Using other applications on Centros Linux (as a cluster user who cannot do sudo)

Before we start, it is worth introducing some commands related with the linux module system, which uses environment modules to set up software applications based on a particular user’s computational needs. When you first login to the cluster, you’re presented with a very basic software environment. You then make apps available by loading the modules for them. The modules update shell environment variables so that the system can find and use the apps of your choice. There are different implementation of environment modules. The following commands have been tested by me on RENCI cluster. To see what apps are available to load, run the command:

module avail

This only shows what is immediately available to load. Upon loading some modules, more modules may become available. Specifically, loading a compiler implementation or MPI implementation will make available all the apps built with/against those apps. To see a description of any particular MODULE, use the help or whatis command (here you can use TAB to finish the complete module name):

module whatis MODULE
e.g., module whatis python/2.7.7

To load a module named MODULE, run the command:

module load MODULE

Note that most modules names are of the form NAME/VERSION. Specifying just NAME (without the /VERSION), will automatically load the latest version. Loading a module may automatically load other modules it depends on. To see what modules you have loaded, run:

module list

To unload a module, run:

module unload MODULE

To unload all modules currently loaded, run:

module purge

Working with Eclipse

The first thing to remember is that, to run an executable by issuing a command from the terminal, if the executable is not on the path (i.e., environment variable $PATH), you need to specify the directory - even if it is the current directory. Linux is different than Windows in that regard. Thus, even if you have been “cd..” to the eclipse folder where the ecplise executable file exists, you still need to run the following command

./eclipse

instead of just typing

eclipse

And this is true for all executables, not just Eclipse!!! I wrote a shortcut script as below, named it as “runClips” and put it in my home directory bin folder (path in $PATH), so that whenever I need to run Eclipse, I only need to type “runClips” at the command line.


#!/bin/bash
cd /home/linly/eclipse
./eclipse -vm /usr/java/jdk1.7.0_60/bin/java &

The -vm option is recommended, as it specifies a specific JVM for Eclipse to run on.Doing this ensures that you are absolutely certain which JVM Eclipse will run in and insulates you from system changes that can alter the “default” JVM for your system. Some useful options when you need to clean up a mess are

-clean: Cleans cached data used by the OSGi framework and Eclipse runtime. Try to run Eclipse once with this option if you observe startup errors after install, update, or using a shared configuration.
-initialize: Initializes the configuration being run. All runtime related data structures and caches are refreshed. Handy with shared installs: running Eclipse once with this option from an account with write privileges will improve startup performance.

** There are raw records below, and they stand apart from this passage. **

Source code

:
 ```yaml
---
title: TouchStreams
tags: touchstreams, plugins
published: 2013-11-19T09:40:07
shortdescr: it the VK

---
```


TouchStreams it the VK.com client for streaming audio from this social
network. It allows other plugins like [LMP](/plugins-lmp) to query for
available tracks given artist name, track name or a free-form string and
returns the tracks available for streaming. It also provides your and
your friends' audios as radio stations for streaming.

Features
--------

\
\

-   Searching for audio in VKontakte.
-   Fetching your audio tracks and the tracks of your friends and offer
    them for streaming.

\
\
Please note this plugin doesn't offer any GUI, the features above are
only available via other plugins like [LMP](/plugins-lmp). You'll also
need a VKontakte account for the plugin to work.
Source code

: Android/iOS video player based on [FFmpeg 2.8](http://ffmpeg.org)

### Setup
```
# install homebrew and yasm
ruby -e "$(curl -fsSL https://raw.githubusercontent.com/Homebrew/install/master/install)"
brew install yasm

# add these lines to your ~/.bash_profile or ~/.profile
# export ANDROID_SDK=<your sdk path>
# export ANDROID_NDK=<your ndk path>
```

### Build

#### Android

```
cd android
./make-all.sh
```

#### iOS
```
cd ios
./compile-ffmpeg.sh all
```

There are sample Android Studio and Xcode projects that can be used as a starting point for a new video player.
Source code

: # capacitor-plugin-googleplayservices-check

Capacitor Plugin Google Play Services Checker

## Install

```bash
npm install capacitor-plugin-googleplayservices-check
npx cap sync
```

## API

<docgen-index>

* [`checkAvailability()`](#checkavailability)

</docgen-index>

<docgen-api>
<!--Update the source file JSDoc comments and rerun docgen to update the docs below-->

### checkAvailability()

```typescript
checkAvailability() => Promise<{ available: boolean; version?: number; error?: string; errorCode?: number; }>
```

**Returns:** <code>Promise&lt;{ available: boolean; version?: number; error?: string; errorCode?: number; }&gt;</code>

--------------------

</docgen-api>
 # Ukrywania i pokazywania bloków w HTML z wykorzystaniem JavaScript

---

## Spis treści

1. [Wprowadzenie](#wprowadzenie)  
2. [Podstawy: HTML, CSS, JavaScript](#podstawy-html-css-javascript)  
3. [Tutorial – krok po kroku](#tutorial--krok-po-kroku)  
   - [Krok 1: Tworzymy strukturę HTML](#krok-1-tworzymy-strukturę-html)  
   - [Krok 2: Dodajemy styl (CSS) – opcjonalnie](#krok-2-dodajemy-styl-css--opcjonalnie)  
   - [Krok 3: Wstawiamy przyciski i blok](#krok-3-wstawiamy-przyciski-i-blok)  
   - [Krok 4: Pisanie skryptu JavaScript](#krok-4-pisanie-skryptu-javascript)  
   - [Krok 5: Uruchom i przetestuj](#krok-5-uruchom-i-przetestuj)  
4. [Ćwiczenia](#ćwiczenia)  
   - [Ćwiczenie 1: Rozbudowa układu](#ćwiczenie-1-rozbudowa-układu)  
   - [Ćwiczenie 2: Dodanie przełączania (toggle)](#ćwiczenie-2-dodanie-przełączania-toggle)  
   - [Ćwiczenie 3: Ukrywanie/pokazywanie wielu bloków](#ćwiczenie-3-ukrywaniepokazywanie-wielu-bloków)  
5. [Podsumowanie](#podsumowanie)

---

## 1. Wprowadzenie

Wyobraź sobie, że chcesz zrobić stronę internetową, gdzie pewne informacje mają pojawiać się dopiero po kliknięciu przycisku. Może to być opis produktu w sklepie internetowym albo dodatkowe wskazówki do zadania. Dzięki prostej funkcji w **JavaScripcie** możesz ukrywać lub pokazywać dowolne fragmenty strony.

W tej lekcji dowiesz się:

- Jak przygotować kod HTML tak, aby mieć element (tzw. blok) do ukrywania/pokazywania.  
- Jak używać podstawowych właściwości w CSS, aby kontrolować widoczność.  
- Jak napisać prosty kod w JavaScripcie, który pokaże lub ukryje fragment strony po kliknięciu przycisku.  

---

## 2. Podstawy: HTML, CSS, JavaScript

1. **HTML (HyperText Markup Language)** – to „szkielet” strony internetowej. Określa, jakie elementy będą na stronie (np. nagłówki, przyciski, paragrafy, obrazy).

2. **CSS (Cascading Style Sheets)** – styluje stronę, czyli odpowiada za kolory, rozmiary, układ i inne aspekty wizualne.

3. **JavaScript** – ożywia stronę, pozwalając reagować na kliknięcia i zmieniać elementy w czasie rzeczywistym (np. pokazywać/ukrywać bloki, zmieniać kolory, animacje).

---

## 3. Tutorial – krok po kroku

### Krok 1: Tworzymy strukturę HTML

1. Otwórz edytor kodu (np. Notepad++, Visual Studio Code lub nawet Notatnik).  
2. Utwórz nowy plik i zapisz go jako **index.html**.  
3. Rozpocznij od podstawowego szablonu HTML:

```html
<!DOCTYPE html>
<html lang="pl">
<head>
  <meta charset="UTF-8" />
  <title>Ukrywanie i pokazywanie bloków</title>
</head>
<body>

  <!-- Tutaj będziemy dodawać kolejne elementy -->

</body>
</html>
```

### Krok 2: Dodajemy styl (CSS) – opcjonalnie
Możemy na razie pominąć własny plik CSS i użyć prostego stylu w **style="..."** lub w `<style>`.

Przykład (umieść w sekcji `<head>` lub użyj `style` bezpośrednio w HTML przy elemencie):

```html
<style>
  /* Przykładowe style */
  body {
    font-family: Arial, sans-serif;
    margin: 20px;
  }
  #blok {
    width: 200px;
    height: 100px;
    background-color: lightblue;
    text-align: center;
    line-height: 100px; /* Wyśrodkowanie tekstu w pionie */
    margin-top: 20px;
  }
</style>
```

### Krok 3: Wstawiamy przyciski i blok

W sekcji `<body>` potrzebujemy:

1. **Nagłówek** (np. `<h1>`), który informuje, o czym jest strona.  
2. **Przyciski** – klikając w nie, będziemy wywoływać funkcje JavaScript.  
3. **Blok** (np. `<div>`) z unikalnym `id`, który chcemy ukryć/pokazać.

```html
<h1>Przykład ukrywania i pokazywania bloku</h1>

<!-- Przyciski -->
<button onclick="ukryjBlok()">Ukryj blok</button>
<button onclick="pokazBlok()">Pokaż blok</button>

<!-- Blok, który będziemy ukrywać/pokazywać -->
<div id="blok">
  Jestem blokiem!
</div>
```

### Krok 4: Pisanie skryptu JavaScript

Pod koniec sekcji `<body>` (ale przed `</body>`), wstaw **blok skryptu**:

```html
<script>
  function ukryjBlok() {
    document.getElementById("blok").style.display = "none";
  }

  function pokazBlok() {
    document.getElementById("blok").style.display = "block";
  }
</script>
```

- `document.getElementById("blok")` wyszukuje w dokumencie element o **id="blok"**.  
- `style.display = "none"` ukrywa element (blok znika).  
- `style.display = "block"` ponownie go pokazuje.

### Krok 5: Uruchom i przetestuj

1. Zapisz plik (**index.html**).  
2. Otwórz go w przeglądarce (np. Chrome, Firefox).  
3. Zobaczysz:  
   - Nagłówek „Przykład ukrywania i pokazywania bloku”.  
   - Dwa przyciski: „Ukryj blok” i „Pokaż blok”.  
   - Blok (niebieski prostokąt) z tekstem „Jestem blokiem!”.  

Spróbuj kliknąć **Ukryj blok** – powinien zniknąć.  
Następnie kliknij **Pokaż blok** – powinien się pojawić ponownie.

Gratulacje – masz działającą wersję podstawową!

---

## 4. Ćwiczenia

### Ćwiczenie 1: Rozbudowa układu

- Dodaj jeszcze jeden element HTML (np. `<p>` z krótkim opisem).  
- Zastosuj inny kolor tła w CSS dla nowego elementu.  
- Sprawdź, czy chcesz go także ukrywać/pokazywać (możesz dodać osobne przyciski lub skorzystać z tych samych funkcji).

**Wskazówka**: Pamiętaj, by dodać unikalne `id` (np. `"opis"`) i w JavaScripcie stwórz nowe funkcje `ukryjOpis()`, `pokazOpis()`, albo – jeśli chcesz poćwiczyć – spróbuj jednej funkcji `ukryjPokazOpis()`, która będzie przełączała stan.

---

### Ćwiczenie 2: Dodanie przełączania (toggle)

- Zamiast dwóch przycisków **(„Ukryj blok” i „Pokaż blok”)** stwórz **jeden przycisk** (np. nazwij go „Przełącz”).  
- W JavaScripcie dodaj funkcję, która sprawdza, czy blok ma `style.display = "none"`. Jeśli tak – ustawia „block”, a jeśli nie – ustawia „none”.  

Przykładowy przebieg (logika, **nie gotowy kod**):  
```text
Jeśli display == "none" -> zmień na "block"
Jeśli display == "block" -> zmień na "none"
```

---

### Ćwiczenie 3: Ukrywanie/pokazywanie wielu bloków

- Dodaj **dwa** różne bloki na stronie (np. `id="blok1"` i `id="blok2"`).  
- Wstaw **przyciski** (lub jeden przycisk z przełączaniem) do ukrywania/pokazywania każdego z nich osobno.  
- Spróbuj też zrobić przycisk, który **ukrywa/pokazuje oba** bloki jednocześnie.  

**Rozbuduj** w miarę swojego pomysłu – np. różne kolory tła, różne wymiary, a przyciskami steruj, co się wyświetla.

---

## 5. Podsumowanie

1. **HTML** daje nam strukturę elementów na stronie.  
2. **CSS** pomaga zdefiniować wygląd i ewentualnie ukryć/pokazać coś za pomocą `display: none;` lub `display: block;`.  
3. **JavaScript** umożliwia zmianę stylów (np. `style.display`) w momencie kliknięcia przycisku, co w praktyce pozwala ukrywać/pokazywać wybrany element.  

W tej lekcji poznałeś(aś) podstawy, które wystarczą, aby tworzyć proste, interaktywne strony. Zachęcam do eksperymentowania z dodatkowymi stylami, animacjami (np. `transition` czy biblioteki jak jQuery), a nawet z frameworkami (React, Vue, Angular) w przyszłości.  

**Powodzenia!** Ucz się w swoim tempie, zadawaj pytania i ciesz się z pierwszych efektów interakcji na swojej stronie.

Eclipse startup is also controlled by the options in eclipse.ini . eclipse.ini is a text file (often in your Eclipse installation directory) containing command-line options that are added to the command line used when Eclipse is started up. There are many options available. However, it is recommanded that you experiment with changes to the launch command from your Command Prompt/Terminal before changing the eclipse.ini itself. Only the changes that you are pretty certain should go in eclipse.ini. The default setting of the JVM I used (indicated a few lines above) is as follows.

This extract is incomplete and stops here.